A Crash Course in Pai Gow Poker
As poker fever continues to creep into the minds of people all across the world, many of you have asked us to shed some light on a number of different versions of the game. After all, Texas Hold’em is only one of hundreds of variants of the game. In this segment we will take a closer look one of these variations, Pai Gow Poker, and try to answer, among other things, questions such as: what’s behind the funny-sounding name and how do you play this funky-looking variety of poker? So here goes – we hope you find it useful.
What is Pai Gow Poker?
This version of online poker has its original roots in the ancient Chinese game called Pai Gow, which means “make nine” in that language. It has merged with the basic form of poker to become a very popular and relatively new gambling game. It only entered Vegas casinos in 1987, but was an instant success due to its established popularity in California and surrounding areas with a large Asian population. The game debuted in Atlantic City casinos the following year, and was greeted with even more fanfare. Although Pai Gow poker hasn’t gained the notoriety of its famous cousin, Texas Hold’em, the game continues to grow in popularity.

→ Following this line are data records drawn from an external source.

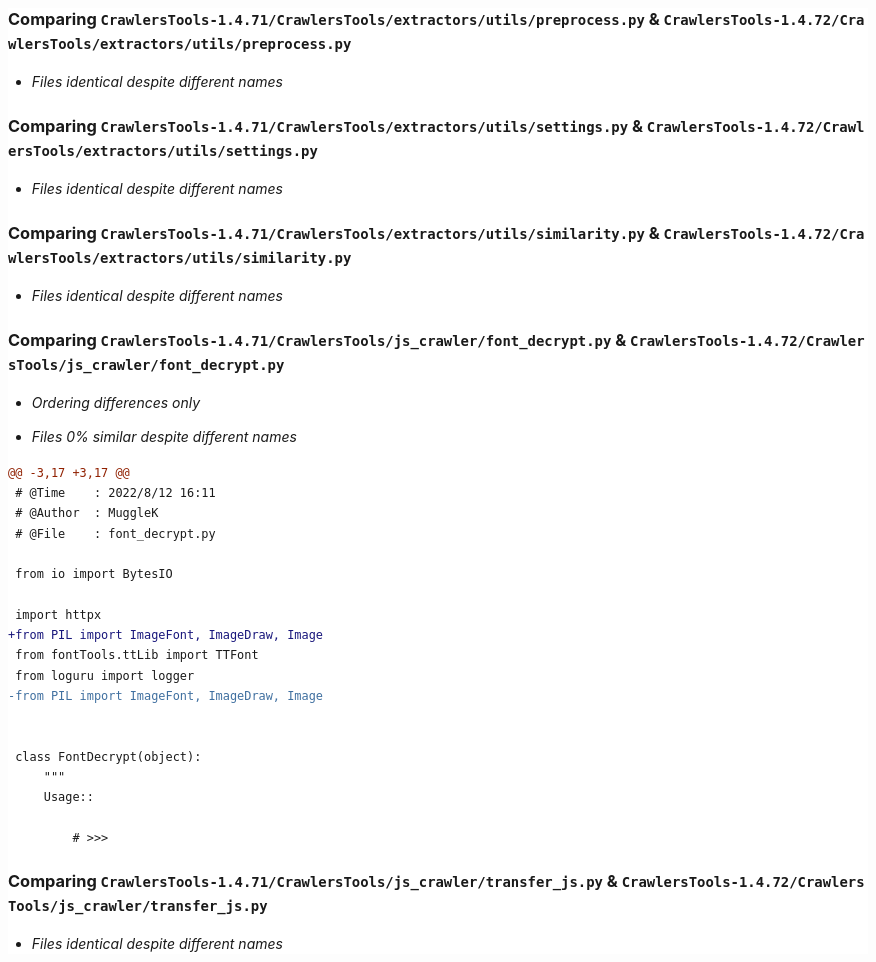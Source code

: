 ### Comparing `CrawlersTools-1.4.71/CrawlersTools/extractors/utils/preprocess.py` & `CrawlersTools-1.4.72/CrawlersTools/extractors/utils/preprocess.py`

 * *Files identical despite different names*

### Comparing `CrawlersTools-1.4.71/CrawlersTools/extractors/utils/settings.py` & `CrawlersTools-1.4.72/CrawlersTools/extractors/utils/settings.py`

 * *Files identical despite different names*

### Comparing `CrawlersTools-1.4.71/CrawlersTools/extractors/utils/similarity.py` & `CrawlersTools-1.4.72/CrawlersTools/extractors/utils/similarity.py`

 * *Files identical despite different names*

### Comparing `CrawlersTools-1.4.71/CrawlersTools/js_crawler/font_decrypt.py` & `CrawlersTools-1.4.72/CrawlersTools/js_crawler/font_decrypt.py`

 * *Ordering differences only*

 * *Files 0% similar despite different names*

```diff
@@ -3,17 +3,17 @@
 # @Time    : 2022/8/12 16:11
 # @Author  : MuggleK
 # @File    : font_decrypt.py
 
 from io import BytesIO
 
 import httpx
+from PIL import ImageFont, ImageDraw, Image
 from fontTools.ttLib import TTFont
 from loguru import logger
-from PIL import ImageFont, ImageDraw, Image
 
 
 class FontDecrypt(object):
     """
     Usage::
 
         # >>>
```

### Comparing `CrawlersTools-1.4.71/CrawlersTools/js_crawler/transfer_js.py` & `CrawlersTools-1.4.72/CrawlersTools/js_crawler/transfer_js.py`

 * *Files identical despite different names*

The current game is descended from the aforementioned ancient Chinese game, but the two versions bear little resemblance to one another. The original Pai Gow is a cryptic and symbolic game, very difficult to learn, and was originally played with dominos. Pai Gow Poker on the other hand is quite straightforward and based on standard poker hands, with very simple rules to follow.
How to Play
In Pai Gow Poker, a 53-card deck is used. The additional card, typically a joker, is a designated wild card. The wild card may be used to complete straights and flushes, but otherwise it seen as an Ace. Pai Gow Poker is played on a blackjack table, and up to six players can play at a time. Similar to Blackjack, the players compete against the dealer.
At the start of each hand you are dealt seven cards, which you must form into two hands – one with five cards and the other with two. The object is to win money by beating both the dealer’s high (5-card) hand and low (2-card) hand. If the player loses both hands, the dealer collects the player’s wager, and if the hand’s are split then the round is considered a push and no money is exchanged. The only other situation which may arise is when the player and the dealer have identical hands (either high or low). In this case the tie goes to the dealer, and it’s called a “copy”.
When a player wins a hand, there is usually a 5% commission subtracted from his winnings. This means that if a player wagers $10, his return on a winning hand will be $19.50. The dealer’s rake ensures that over time he will have an edge, albeit a small one.
Several online gaming sites offer the chance to play Pai Gow for both practice and for real money.